* _Work task_:
From the records below, determine the number of lines containing "unique". Output that number alone.

[Items listed in a dataset]
==================================================

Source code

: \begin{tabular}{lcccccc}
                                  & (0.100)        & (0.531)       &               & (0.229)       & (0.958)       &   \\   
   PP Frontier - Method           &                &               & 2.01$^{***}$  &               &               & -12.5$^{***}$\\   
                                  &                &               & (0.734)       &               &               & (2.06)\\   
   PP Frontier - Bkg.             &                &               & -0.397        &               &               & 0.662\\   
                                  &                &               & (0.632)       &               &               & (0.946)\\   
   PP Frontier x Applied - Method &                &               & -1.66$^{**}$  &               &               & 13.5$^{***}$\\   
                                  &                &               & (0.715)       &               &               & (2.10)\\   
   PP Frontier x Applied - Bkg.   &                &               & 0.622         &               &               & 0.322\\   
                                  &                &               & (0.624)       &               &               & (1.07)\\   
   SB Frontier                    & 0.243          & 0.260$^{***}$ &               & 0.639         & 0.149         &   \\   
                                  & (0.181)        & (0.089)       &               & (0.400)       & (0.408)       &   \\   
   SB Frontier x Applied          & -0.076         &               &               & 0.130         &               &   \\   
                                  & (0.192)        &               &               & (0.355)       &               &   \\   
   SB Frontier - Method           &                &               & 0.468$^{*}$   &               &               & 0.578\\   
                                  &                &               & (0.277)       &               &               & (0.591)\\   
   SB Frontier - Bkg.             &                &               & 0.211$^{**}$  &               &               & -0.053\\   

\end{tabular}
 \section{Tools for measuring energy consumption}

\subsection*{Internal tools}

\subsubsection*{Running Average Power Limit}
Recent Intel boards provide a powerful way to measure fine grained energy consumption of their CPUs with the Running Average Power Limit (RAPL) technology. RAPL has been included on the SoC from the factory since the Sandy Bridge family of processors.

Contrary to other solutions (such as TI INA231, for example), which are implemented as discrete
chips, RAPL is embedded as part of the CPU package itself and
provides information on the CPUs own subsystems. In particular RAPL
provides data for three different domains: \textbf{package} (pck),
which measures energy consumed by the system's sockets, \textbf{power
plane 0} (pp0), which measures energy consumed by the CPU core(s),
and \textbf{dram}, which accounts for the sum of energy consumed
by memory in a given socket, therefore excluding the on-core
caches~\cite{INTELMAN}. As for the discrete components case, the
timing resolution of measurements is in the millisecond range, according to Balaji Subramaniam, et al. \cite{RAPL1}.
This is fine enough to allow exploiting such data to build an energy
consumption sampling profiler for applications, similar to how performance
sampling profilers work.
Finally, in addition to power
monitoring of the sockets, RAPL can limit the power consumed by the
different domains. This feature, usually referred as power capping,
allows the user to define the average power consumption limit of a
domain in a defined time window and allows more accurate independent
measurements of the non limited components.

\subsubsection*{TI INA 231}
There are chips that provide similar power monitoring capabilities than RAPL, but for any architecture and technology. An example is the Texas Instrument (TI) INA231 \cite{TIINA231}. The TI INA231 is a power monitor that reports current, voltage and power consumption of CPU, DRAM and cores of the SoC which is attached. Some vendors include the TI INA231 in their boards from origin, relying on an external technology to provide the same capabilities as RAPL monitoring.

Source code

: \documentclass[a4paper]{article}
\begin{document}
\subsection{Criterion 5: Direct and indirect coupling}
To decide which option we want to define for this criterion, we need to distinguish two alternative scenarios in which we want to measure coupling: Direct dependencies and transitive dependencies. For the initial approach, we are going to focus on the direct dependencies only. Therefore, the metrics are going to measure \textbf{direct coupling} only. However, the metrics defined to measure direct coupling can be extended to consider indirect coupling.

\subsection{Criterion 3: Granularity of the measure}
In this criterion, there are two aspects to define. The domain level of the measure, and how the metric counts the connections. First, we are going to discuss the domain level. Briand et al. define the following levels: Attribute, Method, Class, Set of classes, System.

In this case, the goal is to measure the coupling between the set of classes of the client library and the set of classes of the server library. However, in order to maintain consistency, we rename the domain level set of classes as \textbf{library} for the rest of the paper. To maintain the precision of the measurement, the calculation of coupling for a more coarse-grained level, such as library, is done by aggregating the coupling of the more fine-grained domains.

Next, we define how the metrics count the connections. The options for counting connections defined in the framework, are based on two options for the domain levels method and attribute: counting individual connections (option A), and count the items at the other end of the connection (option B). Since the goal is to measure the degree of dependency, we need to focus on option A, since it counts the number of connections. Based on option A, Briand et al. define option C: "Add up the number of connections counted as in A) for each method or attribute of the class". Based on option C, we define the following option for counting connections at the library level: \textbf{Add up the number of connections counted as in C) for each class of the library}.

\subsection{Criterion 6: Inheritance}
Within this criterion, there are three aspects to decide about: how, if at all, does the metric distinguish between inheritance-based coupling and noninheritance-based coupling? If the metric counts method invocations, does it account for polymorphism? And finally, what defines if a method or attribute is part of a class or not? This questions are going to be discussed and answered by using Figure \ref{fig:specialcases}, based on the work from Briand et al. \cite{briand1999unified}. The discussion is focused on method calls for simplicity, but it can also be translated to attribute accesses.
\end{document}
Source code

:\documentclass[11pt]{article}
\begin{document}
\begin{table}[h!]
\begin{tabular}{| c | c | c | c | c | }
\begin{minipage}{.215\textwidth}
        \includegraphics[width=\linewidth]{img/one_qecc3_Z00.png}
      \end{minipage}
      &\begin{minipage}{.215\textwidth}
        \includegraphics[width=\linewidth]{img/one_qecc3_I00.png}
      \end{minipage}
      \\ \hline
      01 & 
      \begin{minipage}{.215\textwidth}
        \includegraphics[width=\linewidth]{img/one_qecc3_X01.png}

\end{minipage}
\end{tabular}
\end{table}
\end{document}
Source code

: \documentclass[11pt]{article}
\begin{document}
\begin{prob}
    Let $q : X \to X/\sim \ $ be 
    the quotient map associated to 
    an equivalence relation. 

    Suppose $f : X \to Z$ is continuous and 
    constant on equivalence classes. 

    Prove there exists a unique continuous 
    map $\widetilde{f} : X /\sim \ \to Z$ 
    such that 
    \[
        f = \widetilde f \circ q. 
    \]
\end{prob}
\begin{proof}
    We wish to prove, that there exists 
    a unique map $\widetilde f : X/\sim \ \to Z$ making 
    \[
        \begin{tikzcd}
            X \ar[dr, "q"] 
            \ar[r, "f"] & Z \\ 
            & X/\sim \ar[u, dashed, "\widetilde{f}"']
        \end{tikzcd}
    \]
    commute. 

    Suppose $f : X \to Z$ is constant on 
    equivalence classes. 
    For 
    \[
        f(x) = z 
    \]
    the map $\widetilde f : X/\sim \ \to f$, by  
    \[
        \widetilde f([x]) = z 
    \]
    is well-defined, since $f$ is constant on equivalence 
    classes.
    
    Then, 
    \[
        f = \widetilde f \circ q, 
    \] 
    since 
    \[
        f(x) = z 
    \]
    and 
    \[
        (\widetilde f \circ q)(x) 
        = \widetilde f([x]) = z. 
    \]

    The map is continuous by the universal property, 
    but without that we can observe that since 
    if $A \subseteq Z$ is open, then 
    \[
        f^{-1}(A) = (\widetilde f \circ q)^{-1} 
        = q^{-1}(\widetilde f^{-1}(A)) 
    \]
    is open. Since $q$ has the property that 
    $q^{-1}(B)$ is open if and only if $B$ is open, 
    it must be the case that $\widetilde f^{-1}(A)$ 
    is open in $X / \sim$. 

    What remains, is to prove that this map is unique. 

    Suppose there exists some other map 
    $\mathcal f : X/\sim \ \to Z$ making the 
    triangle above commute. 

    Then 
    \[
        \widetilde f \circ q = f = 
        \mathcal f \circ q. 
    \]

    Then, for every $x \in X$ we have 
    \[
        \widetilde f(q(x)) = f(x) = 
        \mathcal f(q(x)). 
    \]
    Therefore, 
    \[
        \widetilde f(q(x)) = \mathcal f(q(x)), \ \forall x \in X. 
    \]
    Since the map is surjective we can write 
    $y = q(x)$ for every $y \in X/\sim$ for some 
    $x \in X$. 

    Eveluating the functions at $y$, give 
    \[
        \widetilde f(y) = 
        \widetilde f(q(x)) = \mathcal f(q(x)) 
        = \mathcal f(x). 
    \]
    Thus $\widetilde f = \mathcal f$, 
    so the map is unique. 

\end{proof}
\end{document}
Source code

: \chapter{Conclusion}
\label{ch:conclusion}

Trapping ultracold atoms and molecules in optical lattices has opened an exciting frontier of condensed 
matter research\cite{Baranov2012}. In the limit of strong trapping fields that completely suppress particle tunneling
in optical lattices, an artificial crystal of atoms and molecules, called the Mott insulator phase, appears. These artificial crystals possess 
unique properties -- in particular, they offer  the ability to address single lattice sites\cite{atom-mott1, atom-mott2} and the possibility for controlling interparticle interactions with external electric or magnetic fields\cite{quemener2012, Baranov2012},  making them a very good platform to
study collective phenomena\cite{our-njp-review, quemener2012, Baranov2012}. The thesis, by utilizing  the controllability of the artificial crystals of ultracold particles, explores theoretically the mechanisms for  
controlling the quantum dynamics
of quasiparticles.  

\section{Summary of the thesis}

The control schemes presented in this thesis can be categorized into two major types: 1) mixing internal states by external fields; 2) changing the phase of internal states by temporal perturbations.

==================================================

* _Result of the task_:
5